### What this task involves
Every line in the data below that includes "directory" belongs in the answer, copied as it stands.

Saved data entries:
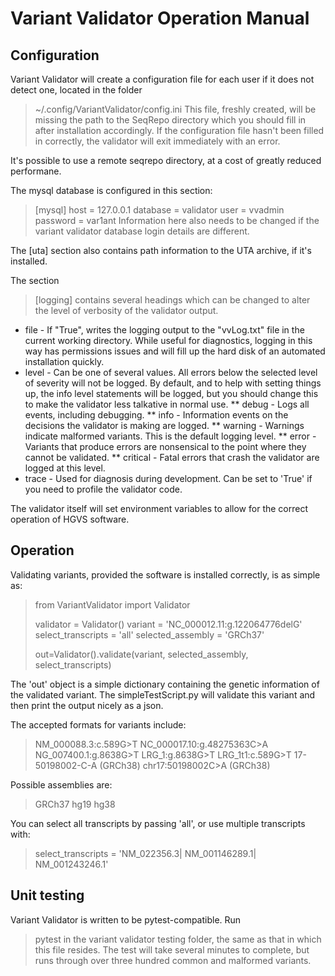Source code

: # Variant Validator Operation Manual

## Configuration
Variant Validator will create a configuration file for each user if it does not detect one, located in the folder
 > ~/.config/VariantValidator/config.ini
This file, freshly created, will be missing the path to the SeqRepo directory which you should fill in after installation accordingly. If the configuration file hasn't been filled in correctly, the validator will exit immediately with an error.

It's possible to use a remote seqrepo directory, at a cost of greatly reduced performane.

The mysql database is configured in this section:
 > [mysql]
 > host = 127.0.0.1
 > database = validator
 > user = vvadmin  
 > password = var1ant
Information here also needs to be changed if the variant validator database login details are different.

The [uta] section also contains path information to the UTA archive, if it's installed.

The section
 > [logging]
contains several headings which can be changed to alter the level of verbosity of the validator output.

* file - If "True", writes the logging output to the "vvLog.txt" file in the current working directory. While useful for diagnostics, logging in this way has permissions issues and will fill up the hard disk of an automated installation quickly.
* level - Can be one of several values. All errors below the selected level of severity will not be logged. By default, and to help with setting things up, the info level statements will be logged, but you should change this to make the validator less talkative in normal use.
** debug - Logs all events, including debugging.
** info - Information events on the decisions the validator is making are logged.
** warning - Warnings indicate malformed variants. This is the default logging level.
** error - Variants that produce errors are nonsensical to the point where they cannot be validated.
** critical - Fatal errors that crash the validator are logged at this level.
* trace - Used for diagnosis during development. Can be set to 'True' if you need to profile the validator code.

The validator itself will set environment variables to allow for the correct operation of HGVS software.

## Operation

Validating variants, provided the software is installed correctly, is as simple as:

> from VariantValidator import Validator
> 
> validator = Validator()
> variant = 'NC_000012.11:g.122064776delG'
> select_transcripts = 'all'
> selected_assembly = 'GRCh37'
> 
> out=Validator().validate(variant, selected_assembly, select_transcripts)

The 'out' object is a simple dictionary containing the genetic information of the validated variant. The simpleTestScript.py will validate this variant and then print the output nicely as a json.

The accepted formats for variants include:
> NM_000088.3:c.589G>T
> NC_000017.10:g.48275363C>A
> NG_007400.1:g.8638G>T
> LRG_1:g.8638G>T
> LRG_1t1:c.589G>T
> 17-50198002-C-A (GRCh38)
> chr17:50198002C>A (GRCh38)

Possible assemblies are:
> GRCh37
> hg19
> hg38

You can select all transcripts by passing 'all', or use multiple transcripts with:
> select_transcripts = 'NM_022356.3| NM_001146289.1| NM_001243246.1' 

## Unit testing

Variant Validator is written to be pytest-compatible. Run
> pytest
in the variant validator testing folder, the same as that in which this file resides. The test will take several minutes to complete, but runs through over three hundred common and malformed variants.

### Answer box
This file, freshly created, will be missing the path to the SeqRepo directory which you should fill in after installation accordingly. If the configuration file hasn't been filled in correctly, the validator will exit immediately with an error.
It's possible to use a remote seqrepo directory, at a cost of greatly reduced performane.
* file - If "True", writes the logging output to the "vvLog.txt" file in the current working directory. While useful for diagnostics, logging in this way has permissions issues and will fill up the hard disk of an automated installation quickly.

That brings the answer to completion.